Richard Morgan, B.S.’69, recently published his fourth book of poetry, Hebrew Lessons – Poems from my Jewish Heart. The collection of poems addresses being human, spirituality, the Bible and God. Hebrew Lessons seeks an audience who like poetry, or may not even know they like it, but are interested in the challenge of being human and spiritual at the same time. Morgan has written for 50 years; he currently resides in Beach Haven, N.J.

Paula Camardella Twomey, B.A.’70, is the author of several books, including Ten Fairy Tales in Latin. Twomey lives in Ithaca, N.Y., where she works for the Ithaca City School District.

Mitchell Silver, B.A.’71, has recently published his third book, The Veterans of History: A Young Person’s History of the Jews. Silver has taught philosophy at the University of Massachusetts/Boston since 1982. He lives in Newton, Mass.

Edward Lopatin, B.A.’74, M.P.A.’76, is the author of How To Survive Your Vacation: Eighty Surefire Recommendations To Make Sure You Have A Great Time And Return Home In One Piece. The book includes 20 true stories about Lopatin’s travels to 53 countries and 35 states, along with important travel-survival strategies, including staying healthy; buying travel insurance; avoiding pickpockets, burglars, and unscrupulous merchants; and learning the culture and language of the country you are visiting. 

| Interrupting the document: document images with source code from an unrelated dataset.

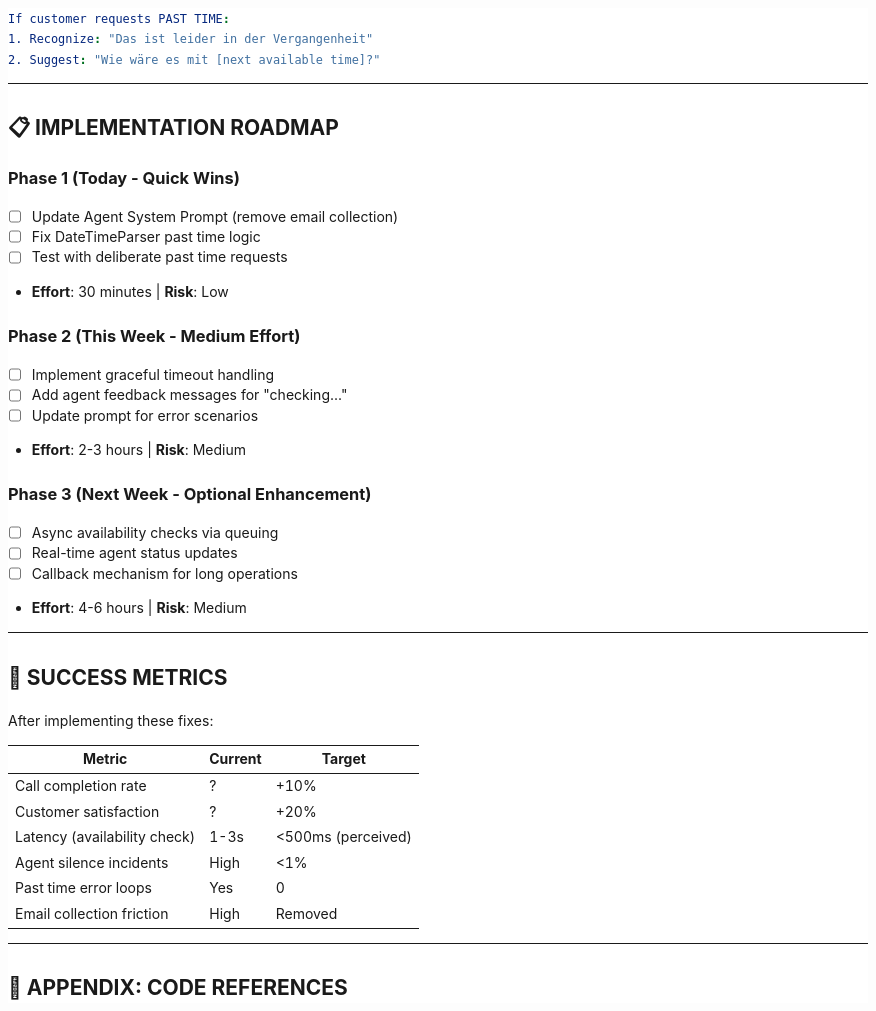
 ```yaml
If customer requests PAST TIME:
1. Recognize: "Das ist leider in der Vergangenheit"
2. Suggest: "Wie wäre es mit [next available time]?"
```

---

## 📋 IMPLEMENTATION ROADMAP

### Phase 1 (Today - Quick Wins)
- [ ] Update Agent System Prompt (remove email collection)
- [ ] Fix DateTimeParser past time logic
- [ ] Test with deliberate past time requests
- **Effort**: 30 minutes | **Risk**: Low

### Phase 2 (This Week - Medium Effort)
- [ ] Implement graceful timeout handling
- [ ] Add agent feedback messages for "checking..."
- [ ] Update prompt for error scenarios
- **Effort**: 2-3 hours | **Risk**: Medium

### Phase 3 (Next Week - Optional Enhancement)
- [ ] Async availability checks via queuing
- [ ] Real-time agent status updates
- [ ] Callback mechanism for long operations
- **Effort**: 4-6 hours | **Risk**: Medium

---

## 🎯 SUCCESS METRICS

After implementing these fixes:

| Metric | Current | Target |
|--------|---------|--------|
| Call completion rate | ? | +10% |
| Customer satisfaction | ? | +20% |
| Latency (availability check) | 1-3s | <500ms (perceived) |
| Agent silence incidents | High | <1% |
| Past time error loops | Yes | 0 |
| Email collection friction | High | Removed |

---

## 📎 APPENDIX: CODE REFERENCES
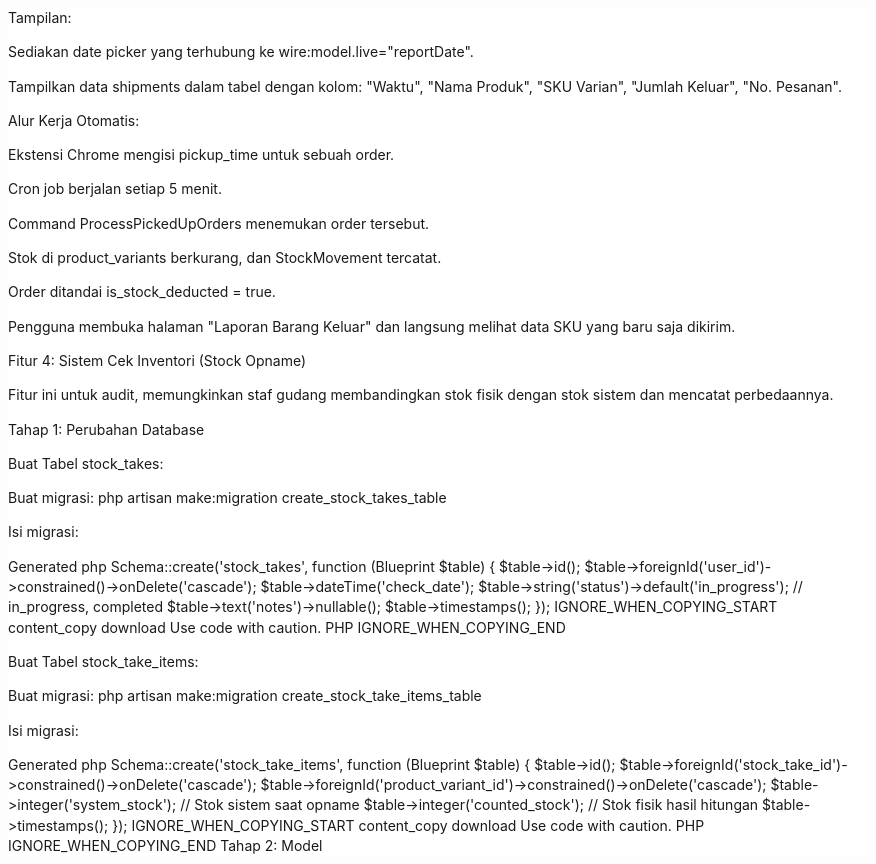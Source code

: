 Tampilan:

Sediakan date picker yang terhubung ke wire:model.live="reportDate".

Tampilkan data shipments dalam tabel dengan kolom: "Waktu", "Nama Produk", "SKU Varian", "Jumlah Keluar", "No. Pesanan".

Alur Kerja Otomatis:

Ekstensi Chrome mengisi pickup_time untuk sebuah order.

Cron job berjalan setiap 5 menit.

Command ProcessPickedUpOrders menemukan order tersebut.

Stok di product_variants berkurang, dan StockMovement tercatat.

Order ditandai is_stock_deducted = true.

Pengguna membuka halaman "Laporan Barang Keluar" dan langsung melihat data SKU yang baru saja dikirim.

Fitur 4: Sistem Cek Inventori (Stock Opname)

Fitur ini untuk audit, memungkinkan staf gudang membandingkan stok fisik dengan stok sistem dan mencatat perbedaannya.

Tahap 1: Perubahan Database

Buat Tabel stock_takes:

Buat migrasi: php artisan make:migration create_stock_takes_table

Isi migrasi:

Generated php
Schema::create('stock_takes', function (Blueprint $table) {
    $table->id();
    $table->foreignId('user_id')->constrained()->onDelete('cascade');
    $table->dateTime('check_date');
    $table->string('status')->default('in_progress'); // in_progress, completed
    $table->text('notes')->nullable();
    $table->timestamps();
});
IGNORE_WHEN_COPYING_START
content_copy
download
Use code with caution.
PHP
IGNORE_WHEN_COPYING_END

Buat Tabel stock_take_items:

Buat migrasi: php artisan make:migration create_stock_take_items_table

Isi migrasi:

Generated php
Schema::create('stock_take_items', function (Blueprint $table) {
    $table->id();
    $table->foreignId('stock_take_id')->constrained()->onDelete('cascade');
    $table->foreignId('product_variant_id')->constrained()->onDelete('cascade');
    $table->integer('system_stock'); // Stok sistem saat opname
    $table->integer('counted_stock'); // Stok fisik hasil hitungan
    $table->timestamps();
});
IGNORE_WHEN_COPYING_START
content_copy
download
Use code with caution.
PHP
IGNORE_WHEN_COPYING_END
Tahap 2: Model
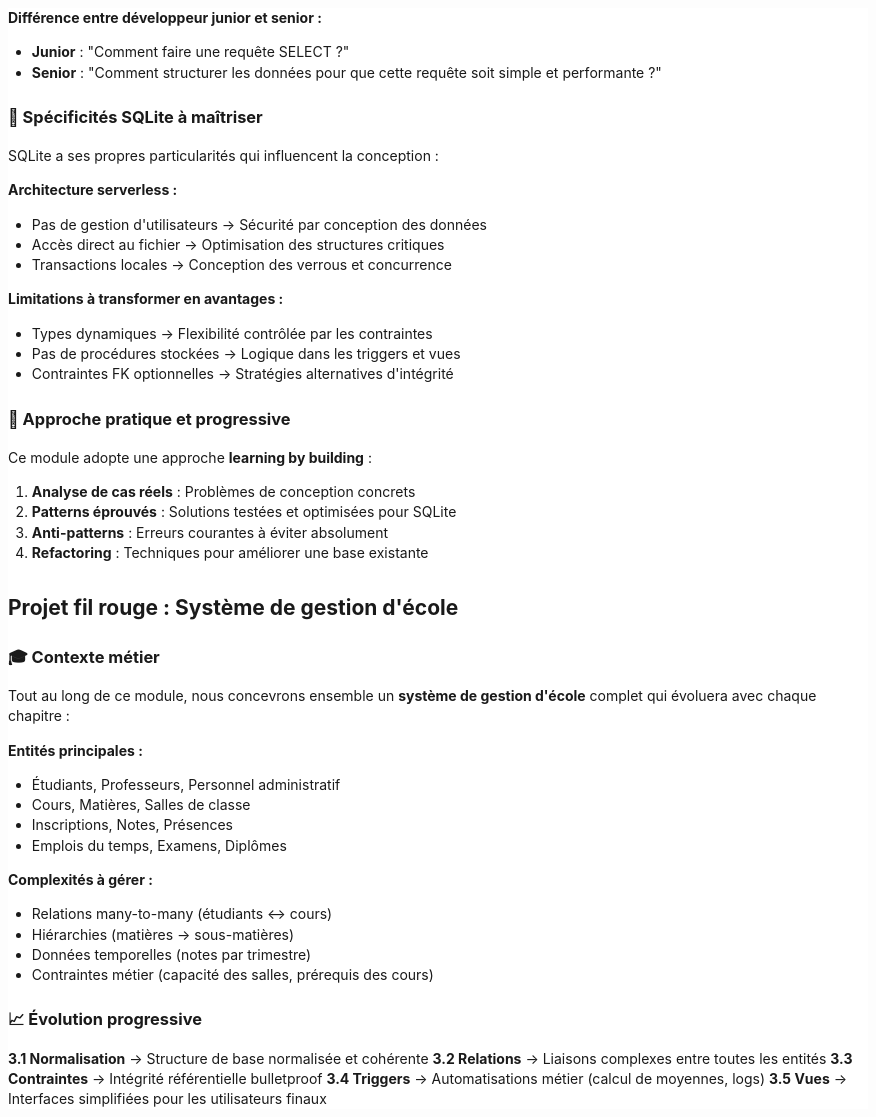 **Différence entre développeur junior et senior :**
- **Junior** : "Comment faire une requête SELECT ?"
- **Senior** : "Comment structurer les données pour que cette requête soit simple et performante ?"

### 🎯 Spécificités SQLite à maîtriser

SQLite a ses propres particularités qui influencent la conception :

**Architecture serverless :**
- Pas de gestion d'utilisateurs → Sécurité par conception des données
- Accès direct au fichier → Optimisation des structures critiques
- Transactions locales → Conception des verrous et concurrence

**Limitations à transformer en avantages :**
- Types dynamiques → Flexibilité contrôlée par les contraintes
- Pas de procédures stockées → Logique dans les triggers et vues
- Contraintes FK optionnelles → Stratégies alternatives d'intégrité

### 🔧 Approche pratique et progressive

Ce module adopte une approche **learning by building** :

1. **Analyse de cas réels** : Problèmes de conception concrets
2. **Patterns éprouvés** : Solutions testées et optimisées pour SQLite
3. **Anti-patterns** : Erreurs courantes à éviter absolument
4. **Refactoring** : Techniques pour améliorer une base existante

## Projet fil rouge : Système de gestion d'école

### 🎓 Contexte métier

Tout au long de ce module, nous concevrons ensemble un **système de gestion d'école** complet qui évoluera avec chaque chapitre :

**Entités principales :**
- Étudiants, Professeurs, Personnel administratif
- Cours, Matières, Salles de classe
- Inscriptions, Notes, Présences
- Emplois du temps, Examens, Diplômes

**Complexités à gérer :**
- Relations many-to-many (étudiants ↔ cours)
- Hiérarchies (matières → sous-matières)
- Données temporelles (notes par trimestre)
- Contraintes métier (capacité des salles, prérequis des cours)

### 📈 Évolution progressive

**3.1 Normalisation** → Structure de base normalisée et cohérente
**3.2 Relations** → Liaisons complexes entre toutes les entités
**3.3 Contraintes** → Intégrité référentielle bulletproof
**3.4 Triggers** → Automatisations métier (calcul de moyennes, logs)
**3.5 Vues** → Interfaces simplifiées pour les utilisateurs finaux
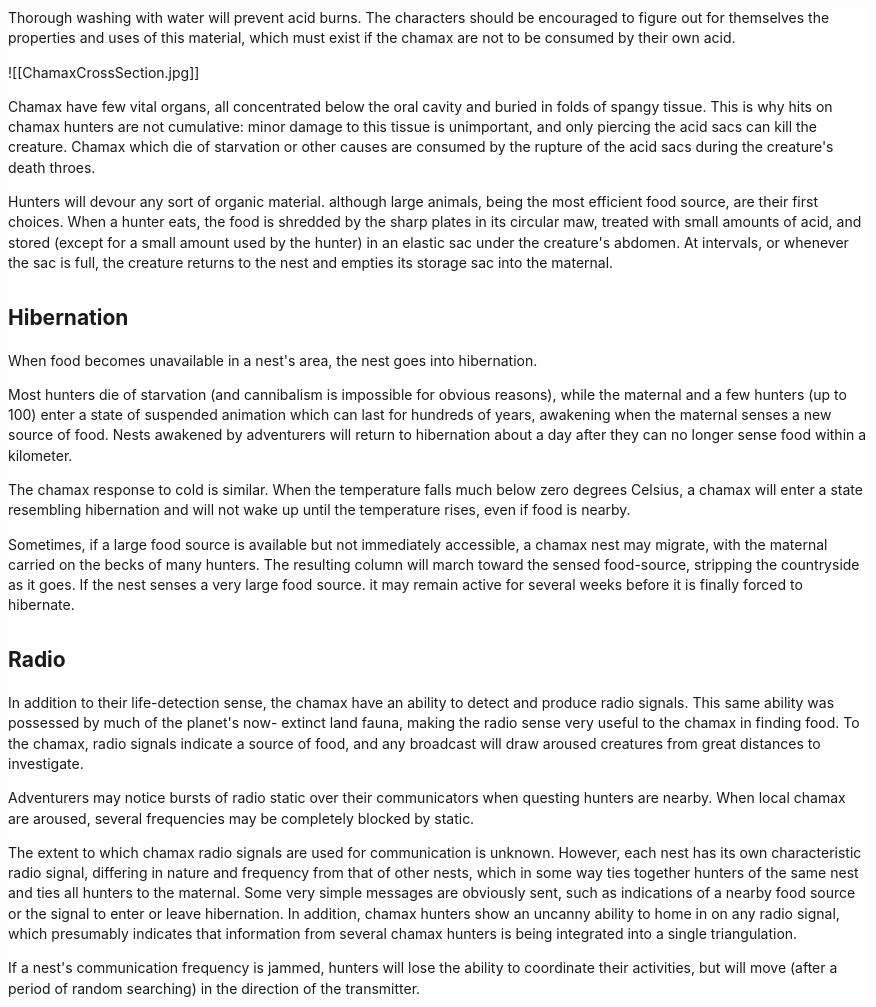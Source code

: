 Thorough washing with water will prevent acid burns. The characters should be encouraged to figure out for themselves the properties and uses of this material, which must exist if the chamax are not to be consumed by their own acid.

![[ChamaxCrossSection.jpg]]

Chamax have few vital organs, all concentrated below the oral cavity and buried in folds of spangy tissue. This is why hits on chamax hunters are not cumulative: minor damage to this tissue is unimportant, and only piercing the acid sacs can kill the creature. Chamax which die of starvation or other causes are consumed by the rupture of the acid sacs during the creature's death throes.

Hunters will devour any sort of organic material. although large animals, being the most efficient food source, are their first choices. When a hunter eats,  the food is shredded by the sharp plates in its circular maw, treated with small amounts of acid, and stored (except for a small amount used by the hunter) in an elastic sac under the creature's abdomen. At intervals, or whenever the sac is full, the creature returns to the nest and empties its storage sac into the maternal.

## Hibernation

When food becomes unavailable in a nest's area, the nest goes into hibernation.

Most hunters die of starvation (and cannibalism is impossible for obvious reasons), while the maternal and a few hunters (up to 100) enter a state of suspended animation which can last for hundreds of years, awakening when the maternal senses a new source of food. Nests awakened by adventurers will return to hibernation about a day after they can no longer sense food within a kilometer.

The chamax response to cold is similar. When the temperature falls much below zero degrees Celsius, a chamax will enter a state resembling hibernation and will not wake up until the temperature rises, even if food is nearby.

Sometimes, if a large food source is available but not immediately accessible, a chamax nest may migrate, with the maternal carried on the becks of many hunters. The resulting column will march toward the sensed food-source, stripping the countryside as it goes. If the nest senses a very large food source. it may remain active for several weeks before it is finally forced to hibernate.

## Radio

In addition to their life-detection sense, the chamax have an ability to detect and produce radio signals. This same ability was possessed by much of the planet's now- extinct land fauna, making the radio sense very useful to the chamax in finding food. To the chamax, radio signals indicate a source of food, and any broadcast will draw aroused creatures from great distances to investigate.

Adventurers may notice bursts of radio static over their communicators when questing hunters are nearby. When local chamax are aroused, several frequencies may be completely blocked by static.

The extent to which chamax radio signals are used for communication is unknown. However, each nest has its own characteristic radio signal, differing in nature and frequency from that of other nests, which in some way ties together hunters of the same nest and ties all hunters to the maternal. Some very simple messages are obviously sent, such as indications of a nearby food source or the signal to enter or leave hibernation. In addition, chamax hunters show an uncanny  ability to home in on any radio signal, which presumably indicates that information from several chamax hunters is being integrated into a single triangulation.

If a nest's communication frequency is jammed, hunters will lose the ability to coordinate their activities, but will move (after a period of random searching) in the direction of the transmitter.


[^unk]: 'These animals are not killed unless they take the stated number of hits in a single attack. See the section entitled [[#Attacks on Chamax]]. Acid attacks are explained in the section entitled [[#Attacks by Chamax]].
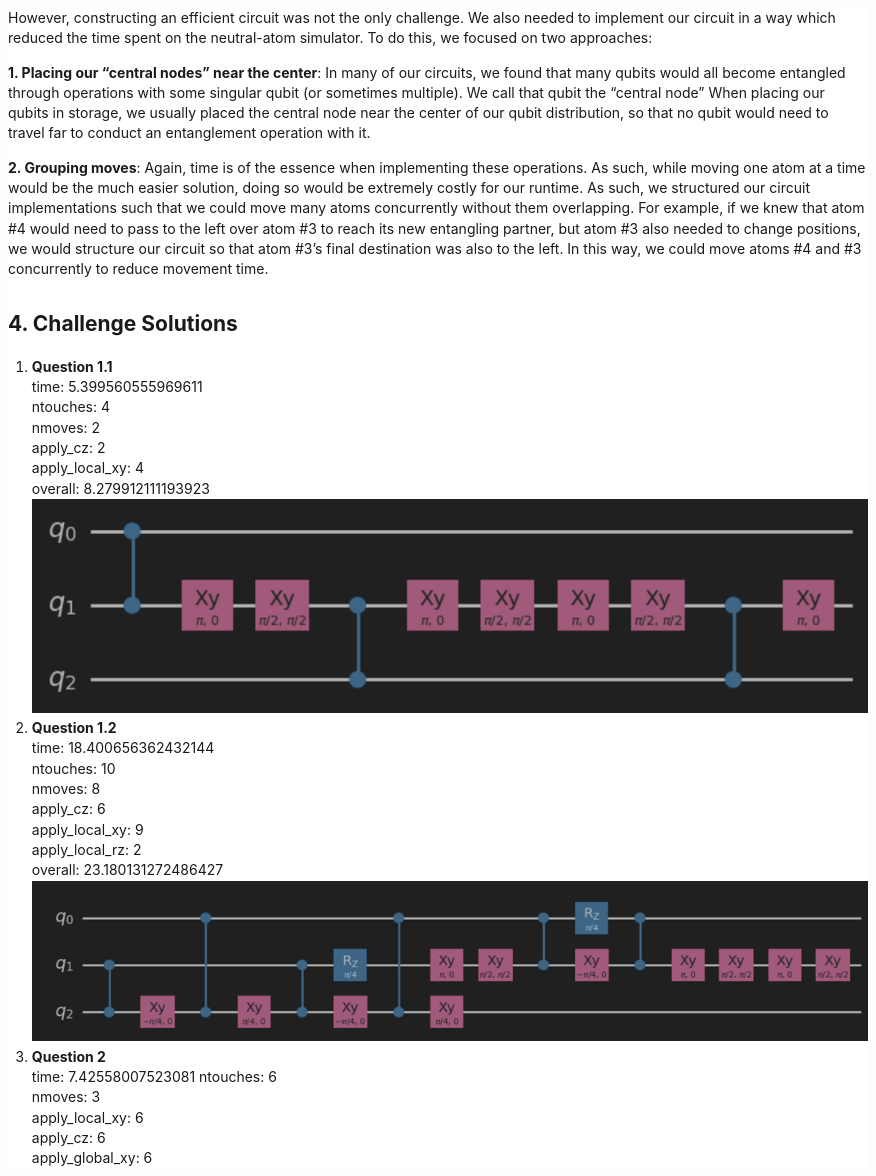 However, constructing an efficient circuit was not the only challenge. We also needed to implement our circuit in a way which reduced the time spent on the neutral-atom simulator. To do this, we focused on two approaches:

**1. Placing our “central nodes” near the center**: In many of our circuits, we found that many qubits would all become entangled through operations with some singular qubit (or sometimes multiple). We call that qubit the “central node” When placing our qubits in storage, we usually placed the central node near the center of our qubit distribution, so that no qubit would need to travel far to conduct an entanglement operation with it.

**2. Grouping moves**: Again, time is of the essence when implementing these operations. As such, while moving one atom at a time would be the much easier solution, doing so would be extremely costly for our runtime. As such, we structured our circuit implementations such that we could move many atoms concurrently without them overlapping. For example, if we knew that atom #4 would need to pass to the left over atom #3 to reach its new entangling partner, but atom #3 also needed to change positions, we would structure our circuit so that atom #3’s final destination was also to the left. In this way, we could move atoms #4 and #3 concurrently to reduce movement time.

## 4. Challenge Solutions

1. **Question 1.1**<br>
   time: 5.399560555969611<br>
   ntouches: 4<br>
   nmoves: 2<br>
   apply_cz: 2<br>
   apply_local_xy: 4<br>
   overall: 8.279912111193923
   ![1.1](assets/q1.1.png)
2. **Question 1.2**<br>
   time: 18.400656362432144<br>
   ntouches: 10<br>
   nmoves: 8<br>
   apply_cz: 6<br>
   apply_local_xy: 9<br>
   apply_local_rz: 2<br>
   overall: 23.180131272486427
   ![1.2](assets/q1.2.png)
3. **Question 2**<br>
   time: 7.42558007523081
   ntouches: 6<br>
   nmoves: 3<br>
   apply_local_xy: 6<br>
   apply_cz: 6<br>
   apply_global_xy: 6<br>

Michelle Edwards, B.A.’76, is the author of Max Makes a Cake, one many children’s books she’s published in recent years. An award-winning author and illustrator, Edwards will publish her next picture book, A Hat for Mrs. Goldman, in 2016. More information:

Manuel A. Ossers, M.A.’78, Ph.D.’87, published Estudios Literarios Dominicanos. The book is a selected compilation of 14 of Ossers’ published articles and conference papers
on the literature of the Dominican Republic. It includes an inside illustration by his daughter, Cristina K. Ossers, a junior at the University of Wisconsin-Milwaukee. Ossers is a professor of Spanish language and Spanish-American literature and culture at the University of Wisconsin-Whitewater. 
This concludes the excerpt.